「リアルを生きる」が「消費をかっこよく」だった時代

三島とくらべて、春樹の姿勢はいっけん現実逃避的にかんじられます。思想のために命を投げだした三島と比較して、仮想世界に引きこもる春樹をそしる人もおそらくいるでしょう。

ここでわすれてならないのは、春樹がデビューしたのが、1979年だったということです。80年代には、体制を批判する活動を実践的におこなったりすると、60年代のゾンビのように見られ、笑いものになるのがおちでした。その時代に称賛された「行動」というのは、以前にこの連載でもふれたとおり、消費と恋愛でした。

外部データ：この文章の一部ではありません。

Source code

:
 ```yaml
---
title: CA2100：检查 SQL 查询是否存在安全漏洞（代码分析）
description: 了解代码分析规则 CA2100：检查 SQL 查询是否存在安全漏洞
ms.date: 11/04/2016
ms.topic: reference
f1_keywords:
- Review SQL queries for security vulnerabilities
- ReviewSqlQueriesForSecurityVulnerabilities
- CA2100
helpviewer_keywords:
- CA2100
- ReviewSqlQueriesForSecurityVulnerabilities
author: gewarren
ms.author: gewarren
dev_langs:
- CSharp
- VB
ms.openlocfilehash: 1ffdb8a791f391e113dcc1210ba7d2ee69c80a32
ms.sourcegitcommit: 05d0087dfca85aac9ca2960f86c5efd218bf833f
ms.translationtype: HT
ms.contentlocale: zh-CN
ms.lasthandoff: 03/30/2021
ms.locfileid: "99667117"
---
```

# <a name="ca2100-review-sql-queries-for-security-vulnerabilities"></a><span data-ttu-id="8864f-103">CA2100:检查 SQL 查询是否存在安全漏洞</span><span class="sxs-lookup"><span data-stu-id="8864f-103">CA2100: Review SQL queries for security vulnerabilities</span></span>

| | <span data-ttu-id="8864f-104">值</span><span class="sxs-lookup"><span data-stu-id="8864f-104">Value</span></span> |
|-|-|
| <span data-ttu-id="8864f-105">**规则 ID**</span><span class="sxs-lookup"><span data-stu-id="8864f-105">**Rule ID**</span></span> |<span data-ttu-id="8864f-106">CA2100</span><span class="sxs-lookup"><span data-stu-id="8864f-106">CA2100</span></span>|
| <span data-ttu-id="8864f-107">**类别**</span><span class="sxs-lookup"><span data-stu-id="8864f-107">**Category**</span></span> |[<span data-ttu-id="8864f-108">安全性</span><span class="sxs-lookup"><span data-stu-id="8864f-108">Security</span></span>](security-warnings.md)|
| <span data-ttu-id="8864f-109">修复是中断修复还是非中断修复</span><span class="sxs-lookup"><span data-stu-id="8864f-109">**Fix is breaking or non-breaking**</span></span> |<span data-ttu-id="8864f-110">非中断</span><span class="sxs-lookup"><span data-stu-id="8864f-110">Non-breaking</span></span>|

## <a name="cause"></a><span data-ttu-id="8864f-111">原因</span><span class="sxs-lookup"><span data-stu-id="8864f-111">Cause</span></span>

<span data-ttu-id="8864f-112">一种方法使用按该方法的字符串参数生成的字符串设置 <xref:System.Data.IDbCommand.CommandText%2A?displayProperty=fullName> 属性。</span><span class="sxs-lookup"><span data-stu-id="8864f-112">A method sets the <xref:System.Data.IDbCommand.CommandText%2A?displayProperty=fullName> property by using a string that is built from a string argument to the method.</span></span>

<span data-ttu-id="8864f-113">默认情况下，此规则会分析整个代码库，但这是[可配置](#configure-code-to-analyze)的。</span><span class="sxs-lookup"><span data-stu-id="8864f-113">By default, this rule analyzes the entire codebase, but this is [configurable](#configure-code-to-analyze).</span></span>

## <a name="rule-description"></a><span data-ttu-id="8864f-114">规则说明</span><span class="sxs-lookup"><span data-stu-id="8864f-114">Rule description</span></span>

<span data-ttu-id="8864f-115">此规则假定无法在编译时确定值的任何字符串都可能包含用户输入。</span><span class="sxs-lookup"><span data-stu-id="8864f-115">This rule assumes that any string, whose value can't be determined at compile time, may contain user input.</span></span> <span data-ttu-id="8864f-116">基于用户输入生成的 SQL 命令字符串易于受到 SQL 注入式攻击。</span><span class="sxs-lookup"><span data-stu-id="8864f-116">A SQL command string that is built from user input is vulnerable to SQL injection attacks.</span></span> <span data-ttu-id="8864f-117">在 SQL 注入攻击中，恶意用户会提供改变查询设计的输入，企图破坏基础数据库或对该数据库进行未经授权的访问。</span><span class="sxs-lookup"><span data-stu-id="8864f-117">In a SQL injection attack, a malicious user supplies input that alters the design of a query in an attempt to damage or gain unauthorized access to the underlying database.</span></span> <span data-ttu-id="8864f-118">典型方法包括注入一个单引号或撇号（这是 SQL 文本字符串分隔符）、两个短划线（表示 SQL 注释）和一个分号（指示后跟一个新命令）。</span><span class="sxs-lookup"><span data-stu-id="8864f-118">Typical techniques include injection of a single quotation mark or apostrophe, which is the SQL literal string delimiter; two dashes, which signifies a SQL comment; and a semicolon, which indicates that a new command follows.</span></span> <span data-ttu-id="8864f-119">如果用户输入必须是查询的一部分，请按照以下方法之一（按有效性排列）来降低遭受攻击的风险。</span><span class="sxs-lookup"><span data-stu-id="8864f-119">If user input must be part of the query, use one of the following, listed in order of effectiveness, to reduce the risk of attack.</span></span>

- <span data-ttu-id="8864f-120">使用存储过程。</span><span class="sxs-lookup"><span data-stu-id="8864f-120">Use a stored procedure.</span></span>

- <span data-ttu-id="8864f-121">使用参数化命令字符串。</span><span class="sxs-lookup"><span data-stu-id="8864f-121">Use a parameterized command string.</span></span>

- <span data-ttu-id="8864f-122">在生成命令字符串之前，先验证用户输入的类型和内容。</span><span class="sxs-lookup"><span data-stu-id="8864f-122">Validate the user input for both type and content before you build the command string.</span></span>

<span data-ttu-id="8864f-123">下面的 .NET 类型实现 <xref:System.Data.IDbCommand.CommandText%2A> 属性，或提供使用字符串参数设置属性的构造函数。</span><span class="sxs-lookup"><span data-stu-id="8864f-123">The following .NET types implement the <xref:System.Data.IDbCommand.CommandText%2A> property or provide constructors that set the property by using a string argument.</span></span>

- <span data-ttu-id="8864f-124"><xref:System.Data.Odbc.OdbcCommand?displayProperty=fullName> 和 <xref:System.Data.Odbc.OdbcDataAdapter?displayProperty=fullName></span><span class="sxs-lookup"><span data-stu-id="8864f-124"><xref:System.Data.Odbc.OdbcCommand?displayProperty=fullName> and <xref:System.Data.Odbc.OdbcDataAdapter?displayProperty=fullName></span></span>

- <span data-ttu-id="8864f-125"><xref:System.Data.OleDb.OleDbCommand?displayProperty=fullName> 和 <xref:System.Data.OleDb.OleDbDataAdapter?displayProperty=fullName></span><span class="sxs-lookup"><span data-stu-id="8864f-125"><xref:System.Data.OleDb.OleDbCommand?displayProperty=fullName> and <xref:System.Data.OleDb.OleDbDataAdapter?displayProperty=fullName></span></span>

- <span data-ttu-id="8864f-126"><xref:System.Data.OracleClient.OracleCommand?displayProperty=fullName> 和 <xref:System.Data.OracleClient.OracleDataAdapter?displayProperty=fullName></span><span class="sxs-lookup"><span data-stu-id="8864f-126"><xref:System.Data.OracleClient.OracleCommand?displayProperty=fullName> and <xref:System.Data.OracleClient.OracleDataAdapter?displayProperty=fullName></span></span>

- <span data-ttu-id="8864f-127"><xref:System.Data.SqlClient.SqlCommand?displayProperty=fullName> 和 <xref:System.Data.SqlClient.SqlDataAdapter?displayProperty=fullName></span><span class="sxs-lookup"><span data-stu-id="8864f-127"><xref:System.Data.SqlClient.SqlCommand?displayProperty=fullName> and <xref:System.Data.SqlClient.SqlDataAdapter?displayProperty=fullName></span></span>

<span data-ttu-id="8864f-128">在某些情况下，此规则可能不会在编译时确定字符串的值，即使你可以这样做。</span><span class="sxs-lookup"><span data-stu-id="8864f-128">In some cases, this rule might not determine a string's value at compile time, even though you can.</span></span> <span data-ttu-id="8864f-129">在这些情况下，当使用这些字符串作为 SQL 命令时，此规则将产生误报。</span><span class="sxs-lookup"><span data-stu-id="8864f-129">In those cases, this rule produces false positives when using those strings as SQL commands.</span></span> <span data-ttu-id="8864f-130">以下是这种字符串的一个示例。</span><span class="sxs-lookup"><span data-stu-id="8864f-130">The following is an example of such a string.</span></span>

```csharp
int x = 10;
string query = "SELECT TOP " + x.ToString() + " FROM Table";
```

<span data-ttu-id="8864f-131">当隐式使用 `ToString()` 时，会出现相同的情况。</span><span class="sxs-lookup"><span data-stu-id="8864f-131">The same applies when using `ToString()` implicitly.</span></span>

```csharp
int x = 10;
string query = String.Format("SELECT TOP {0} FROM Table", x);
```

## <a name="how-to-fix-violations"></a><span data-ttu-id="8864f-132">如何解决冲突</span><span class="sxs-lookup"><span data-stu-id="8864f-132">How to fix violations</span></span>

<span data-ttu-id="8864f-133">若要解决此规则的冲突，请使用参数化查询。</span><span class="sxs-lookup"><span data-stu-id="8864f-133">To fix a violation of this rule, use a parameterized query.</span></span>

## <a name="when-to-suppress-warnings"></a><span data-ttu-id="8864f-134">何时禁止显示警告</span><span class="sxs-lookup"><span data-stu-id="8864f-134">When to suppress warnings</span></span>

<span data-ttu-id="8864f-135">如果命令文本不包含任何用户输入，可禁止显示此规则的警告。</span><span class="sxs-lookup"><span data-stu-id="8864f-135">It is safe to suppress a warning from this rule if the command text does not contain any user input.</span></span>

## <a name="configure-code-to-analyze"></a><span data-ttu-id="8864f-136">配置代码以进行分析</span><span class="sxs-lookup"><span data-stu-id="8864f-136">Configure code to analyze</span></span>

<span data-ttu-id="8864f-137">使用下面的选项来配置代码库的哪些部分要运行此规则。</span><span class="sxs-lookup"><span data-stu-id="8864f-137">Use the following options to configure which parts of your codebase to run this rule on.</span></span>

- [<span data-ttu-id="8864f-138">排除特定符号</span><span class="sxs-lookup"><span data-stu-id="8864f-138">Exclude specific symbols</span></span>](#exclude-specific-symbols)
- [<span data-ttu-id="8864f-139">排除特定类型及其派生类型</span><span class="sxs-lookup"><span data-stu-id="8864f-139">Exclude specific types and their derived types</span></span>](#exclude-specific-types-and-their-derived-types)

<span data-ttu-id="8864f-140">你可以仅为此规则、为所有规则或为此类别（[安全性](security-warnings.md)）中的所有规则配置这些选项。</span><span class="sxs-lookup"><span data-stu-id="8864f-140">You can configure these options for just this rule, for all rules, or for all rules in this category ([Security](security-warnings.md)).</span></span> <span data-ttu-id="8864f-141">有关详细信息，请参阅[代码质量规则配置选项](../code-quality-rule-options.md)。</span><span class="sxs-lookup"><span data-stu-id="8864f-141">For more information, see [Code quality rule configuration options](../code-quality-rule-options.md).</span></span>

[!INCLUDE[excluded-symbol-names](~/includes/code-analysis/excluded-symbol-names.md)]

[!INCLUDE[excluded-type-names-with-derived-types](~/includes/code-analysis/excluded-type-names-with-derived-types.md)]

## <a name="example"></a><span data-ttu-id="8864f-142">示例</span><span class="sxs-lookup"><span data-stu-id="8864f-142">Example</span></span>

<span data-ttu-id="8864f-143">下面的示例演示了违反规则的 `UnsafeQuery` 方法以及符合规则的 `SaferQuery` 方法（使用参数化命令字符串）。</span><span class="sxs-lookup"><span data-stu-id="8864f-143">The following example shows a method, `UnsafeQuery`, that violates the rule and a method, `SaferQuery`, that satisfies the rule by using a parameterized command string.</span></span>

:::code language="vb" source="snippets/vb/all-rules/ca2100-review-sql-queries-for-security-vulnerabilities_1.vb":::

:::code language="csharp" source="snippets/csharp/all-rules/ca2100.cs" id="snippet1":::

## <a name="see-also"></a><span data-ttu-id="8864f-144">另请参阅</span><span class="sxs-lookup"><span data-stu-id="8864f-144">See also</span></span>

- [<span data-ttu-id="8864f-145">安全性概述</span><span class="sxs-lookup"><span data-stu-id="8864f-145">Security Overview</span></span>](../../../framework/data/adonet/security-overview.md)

現実逃避型のおたくを自認する本田透という作家が、2004年に発売された『電車男』にかみついたことがあります。非モテのおたく青年が、ブランド好きの美女と恋愛し、ファッションにめざめる、というのが『電車男』のあらすじです。この作品を本田は、

「おたくを恋愛と消費に引きずりこもうとする悪質なプロパガンダ」

として、告発したのでした。

『電車男』が話題になったころまでは、恋愛と消費に人を駆りたてようとする圧力がまだはたらいていたことを、本田の批判は逆に証明しています。じっさい私も、バブルの残党のような人が、

「おたくはリアルの世界では恋愛しないで、自己満足にひたっているから気味がわるい」

といった「悪口」をもらすのを、リーマンショックのころまでは耳にしました。

現実に身を投じることが、被災地でのボランティア活動ではなく、消費に身をやつすことを意味するのであれば、春樹の姿勢も非難すべきものとはいえません。そして春樹じしんも、春樹のつづるテクストも、消費社会に加担することにつながらない場合には、「こっちの世界」に大胆にコミットします。そのことは、神戸の地震やオウム事件とのかかわりかたを見ればあきらかです。